I also admire how the author addresses the epidemic of SARS and how an institution preys on the very people it was created for without consequences. To achieve the desired effect and ring home how much of a rot the Nigerian judiciary has become stuck in, the author introduces us to a character in the book who is thrown into the back of a police van.
The moment he gets into that van, Ikemefuna unwittingly doubts he would ever see the character again- a strong allusion to the jungle justice brand that SARS now stands for. Pick up people for no reason, detain them for no reason, unlawfully demand bail, kill whoever the trigger finds. A tragic situation.
Now, to “All Lives Matter”, to know history is to know how important it has become to emphasise that “Black lives matter”. Decades of pressure means that black people are twice more likely to be killed by a police officer while unarmed, compared to a white individual- the statistics sadly and glaringly backs up this tragedy.
Everyone is biased- whether admitted or not. In fact, Equality in everyday living might just be a myth as it is nearly impossible to prevent imbibed biases from childhood. Biases can be unlearnt as we grow older, meet more people and expand our knowledge base. But sadly, sometimes the damage already caused is irreparable.
The question I implore every reader today to ask themselves is “can you complain about racism if you are tribalistic?”. Racism doesn’t only get perpetrated by white people to black people. Racism also happens when black people turn their noses against brown people and vice versa. Even Ikemefuna who experiences racism was also racist in how he thought an Indian Man who first spoke to him in Hindu was “somewhat deranged mentally”.
We all should honestly ask ourselves, “is it that I don’t like the system, or I just don’t like how the system treats me? Would I be comfortable with a system that favours me at the detriment of others?”
To say that “All Lives matter” as a retort to “Black Lives matter” is as abysmal a retort as the “Not all men” response to “Me too”.
Whose lives are currently in danger?
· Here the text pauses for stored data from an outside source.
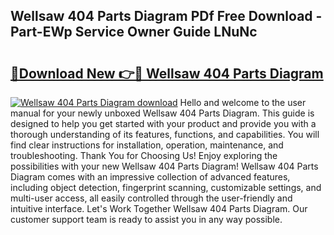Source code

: ## Wellsaw 404 Parts Diagram PDf Free Download - Part-EWp Service Owner Guide LNuNc

# <h2><a href="http://dfor4h.blite.top/?on=Wellsaw+404+Parts+Diagram">🔗Download New 👉🔴 Wellsaw 404 Parts Diagram</a></h2>

[![Wellsaw 404 Parts Diagram download](https://i.imgur.com/lujVjoI.png)](http://dfor4h.blite.top/?on=Wellsaw+404+Parts+Diagram)
Hello and welcome to the user manual for your newly unboxed Wellsaw 404 Parts Diagram. This guide is designed to help you get started with your product and provide you with a thorough understanding of its features, functions, and capabilities. You will find clear instructions for installation, operation, maintenance, and troubleshooting. Thank You for Choosing Us! Enjoy exploring the possibilities with your new Wellsaw 404 Parts Diagram! Wellsaw 404 Parts Diagram comes with an impressive collection of advanced features, including object detection, fingerprint scanning, customizable settings, and multi-user access, all easily controlled through the user-friendly and intuitive interface. Let's Work Together Wellsaw 404 Parts Diagram. Our customer support team is ready to assist you in any way possible.
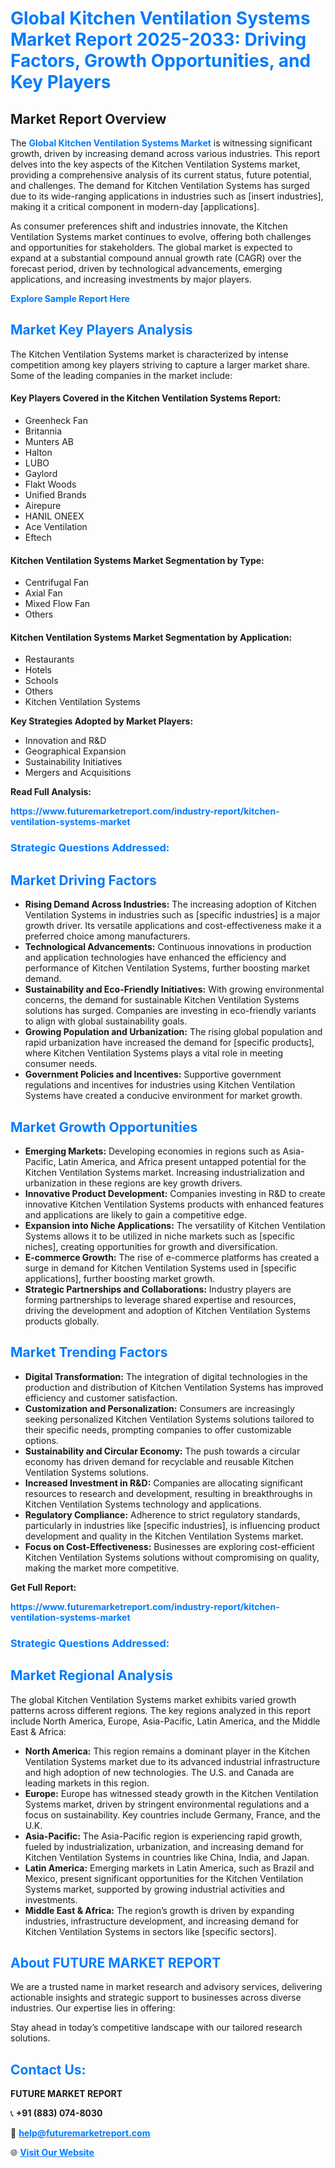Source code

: <h1 style="color: #007BFF;">Global Kitchen Ventilation Systems Market Report 2025-2033: Driving Factors, Growth Opportunities, and Key Players</h1>

<section id="overview">
<h2>Market Report Overview</h2>
<p>The <a href="https://www.futuremarketreport.com/industry-report/kitchen-ventilation-systems-market" style="color: #007BFF; text-decoration: none;"><strong>Global Kitchen Ventilation Systems Market</strong></a> is witnessing significant growth, driven by increasing demand across various industries. This report delves into the key aspects of the Kitchen Ventilation Systems market, providing a comprehensive analysis of its current status, future potential, and challenges. The demand for Kitchen Ventilation Systems has surged due to its wide-ranging applications in industries such as [insert industries], making it a critical component in modern-day [applications].</p>
<p>As consumer preferences shift and industries innovate, the Kitchen Ventilation Systems market continues to evolve, offering both challenges and opportunities for stakeholders. The global market is expected to expand at a substantial compound annual growth rate (CAGR) over the forecast period, driven by technological advancements, emerging applications, and increasing investments by major players.</p>
</section>

<section id="overview">
<p><a href="https://www.futuremarketreport.com/request-sample/reportId=128659" style="color: #007BFF; text-decoration: none;"><strong>Explore Sample Report Here</strong></a></p>
</section>

<section id="key-players">
<h2 style="color: #007BFF;">Market Key Players Analysis</h2>
<p>The Kitchen Ventilation Systems market is characterized by intense competition among key players striving to capture a larger market share. Some of the leading companies in the market include:</p>
<h4>Key Players Covered in the Kitchen Ventilation Systems Report:</h4>
<ul><li>Greenheck Fan</li><li>Britannia</li><li>Munters AB</li><li>Halton</li><li>LUBO</li><li>Gaylord</li><li>Flakt Woods</li><li>Unified Brands</li><li>Airepure</li><li>HANIL ONEEX</li><li>Ace Ventilation</li><li>Eftech</li></ul>
<h4>Kitchen Ventilation Systems Market Segmentation by Type:</h4>
<ul><li>Centrifugal Fan</li><li>Axial Fan</li><li>Mixed Flow Fan</li><li>Others</li></ul>

<h4>Kitchen Ventilation Systems Market Segmentation by Application:</h4>
<ul><li>Restaurants</li><li>Hotels</li><li>Schools</li><li>Others</li><li>Kitchen Ventilation Systems</li></ul>
<p><strong>Key Strategies Adopted by Market Players:</strong></p>
<ul>
<li>Innovation and R&D</li>
<li>Geographical Expansion</li>
<li>Sustainability Initiatives</li>
<li>Mergers and Acquisitions</li>
</ul>
</section>

<section>
<p><strong>Read Full Analysis: </strong></p><a href="https://www.futuremarketreport.com/industry-report/kitchen-ventilation-systems-market" style="color: #007BFF; text-decoration: none;"><strong>https://www.futuremarketreport.com/industry-report/kitchen-ventilation-systems-market</strong></a>
<h3 style="color: #007BFF;">Strategic Questions Addressed:</h3>
</section>

<section id="driving-factors">
<h2 style="color: #007BFF;">Market Driving Factors</h2>
<ul>
<li><strong>Rising Demand Across Industries:</strong> The increasing adoption of Kitchen Ventilation Systems in industries such as [specific industries] is a major growth driver. Its versatile applications and cost-effectiveness make it a preferred choice among manufacturers.</li>
<li><strong>Technological Advancements:</strong> Continuous innovations in production and application technologies have enhanced the efficiency and performance of Kitchen Ventilation Systems, further boosting market demand.</li>
<li><strong>Sustainability and Eco-Friendly Initiatives:</strong> With growing environmental concerns, the demand for sustainable Kitchen Ventilation Systems solutions has surged. Companies are investing in eco-friendly variants to align with global sustainability goals.</li>
<li><strong>Growing Population and Urbanization:</strong> The rising global population and rapid urbanization have increased the demand for [specific products], where Kitchen Ventilation Systems plays a vital role in meeting consumer needs.</li>
<li><strong>Government Policies and Incentives:</strong> Supportive government regulations and incentives for industries using Kitchen Ventilation Systems have created a conducive environment for market growth.</li>
</ul>
</section>

<section id="growth-opportunities">
<h2 style="color: #007BFF;">Market Growth Opportunities</h2>
<ul>
<li><strong>Emerging Markets:</strong> Developing economies in regions such as Asia-Pacific, Latin America, and Africa present untapped potential for the Kitchen Ventilation Systems market. Increasing industrialization and urbanization in these regions are key growth drivers.</li>
<li><strong>Innovative Product Development:</strong> Companies investing in R&D to create innovative Kitchen Ventilation Systems products with enhanced features and applications are likely to gain a competitive edge.</li>
<li><strong>Expansion into Niche Applications:</strong> The versatility of Kitchen Ventilation Systems allows it to be utilized in niche markets such as [specific niches], creating opportunities for growth and diversification.</li>
<li><strong>E-commerce Growth:</strong> The rise of e-commerce platforms has created a surge in demand for Kitchen Ventilation Systems used in [specific applications], further boosting market growth.</li>
<li><strong>Strategic Partnerships and Collaborations:</strong> Industry players are forming partnerships to leverage shared expertise and resources, driving the development and adoption of Kitchen Ventilation Systems products globally.</li>
</ul>
</section>

<section id="trending-factors">
<h2 style="color: #007BFF;">Market Trending Factors</h2>
<ul>
<li><strong>Digital Transformation:</strong> The integration of digital technologies in the production and distribution of Kitchen Ventilation Systems has improved efficiency and customer satisfaction.</li>
<li><strong>Customization and Personalization:</strong> Consumers are increasingly seeking personalized Kitchen Ventilation Systems solutions tailored to their specific needs, prompting companies to offer customizable options.</li>
<li><strong>Sustainability and Circular Economy:</strong> The push towards a circular economy has driven demand for recyclable and reusable Kitchen Ventilation Systems solutions.</li>
<li><strong>Increased Investment in R&D:</strong> Companies are allocating significant resources to research and development, resulting in breakthroughs in Kitchen Ventilation Systems technology and applications.</li>
<li><strong>Regulatory Compliance:</strong> Adherence to strict regulatory standards, particularly in industries like [specific industries], is influencing product development and quality in the Kitchen Ventilation Systems market.</li>
<li><strong>Focus on Cost-Effectiveness:</strong> Businesses are exploring cost-efficient Kitchen Ventilation Systems solutions without compromising on quality, making the market more competitive.</li>
</ul>
</section>

<section>
<p><strong>Get Full Report: </strong></p><a href="https://www.futuremarketreport.com/industry-report/kitchen-ventilation-systems-market" style="color: #007BFF; text-decoration: none;"><strong>https://www.futuremarketreport.com/industry-report/kitchen-ventilation-systems-market</strong></a>
<h3 style="color: #007BFF;">Strategic Questions Addressed:</h3>
</section>


<section id="regional-analysis">
<h2 style="color: #007BFF;">Market Regional Analysis</h2>
<p>The global Kitchen Ventilation Systems market exhibits varied growth patterns across different regions. The key regions analyzed in this report include North America, Europe, Asia-Pacific, Latin America, and the Middle East & Africa:</p>
<ul>
<li><strong>North America:</strong> This region remains a dominant player in the Kitchen Ventilation Systems market due to its advanced industrial infrastructure and high adoption of new technologies. The U.S. and Canada are leading markets in this region.</li>
<li><strong>Europe:</strong> Europe has witnessed steady growth in the Kitchen Ventilation Systems market, driven by stringent environmental regulations and a focus on sustainability. Key countries include Germany, France, and the U.K.</li>
<li><strong>Asia-Pacific:</strong> The Asia-Pacific region is experiencing rapid growth, fueled by industrialization, urbanization, and increasing demand for Kitchen Ventilation Systems in countries like China, India, and Japan.</li>
<li><strong>Latin America:</strong> Emerging markets in Latin America, such as Brazil and Mexico, present significant opportunities for the Kitchen Ventilation Systems market, supported by growing industrial activities and investments.</li>
<li><strong>Middle East & Africa:</strong> The region’s growth is driven by expanding industries, infrastructure development, and increasing demand for Kitchen Ventilation Systems in sectors like [specific sectors].</li>
</ul>
</section>

<footer>
<h2 style="color: #007BFF;">About FUTURE MARKET REPORT</h2>
<p>We are a trusted name in market research and advisory services, delivering actionable insights and strategic support to businesses across diverse industries. Our expertise lies in offering:</p>

<p>Stay ahead in today’s competitive landscape with our tailored research solutions.</p>

<h2 style="color: #007BFF;">Contact Us:</h2>
<p><strong>FUTURE MARKET REPORT</strong></p>
<p>📞 <strong>+91 (883) 074-8030</strong></p>
<p>📧 <strong><a href="mailto:help@futuremarketreport.com" style="color: #007BFF;">help@futuremarketreport.com</a></strong></p>
<p>🌐 <strong><a href="https://www.futuremarketreport.com/" style="color: #007BFF;">Visit Our Website</a></strong></p>
</footer>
Whose colour is more likely to get them killed? Whose socio-cultural disadvantage will continue to trail them for most, if not for all of their lives? Who does not have access to climb up the career ladder? Who is more likely to be ignored by a Doctor and thus more likely to die from avoidable complications? Who has decades after decades been treated so unfairly, history tries in shame to rewrite the story of cruelty but fails at it?
So Yes, all lives matter. But at this point in history, we are talking about Black Lives and how they matter!
And Tolu’ Akinyemi does a great job of bringing to the forefront these pertinent issues. I particularly enjoyed the plot twist at the end of this story. You have to read your copy to find out what that plot twist is.
Or should I type a spoiler? I bet not!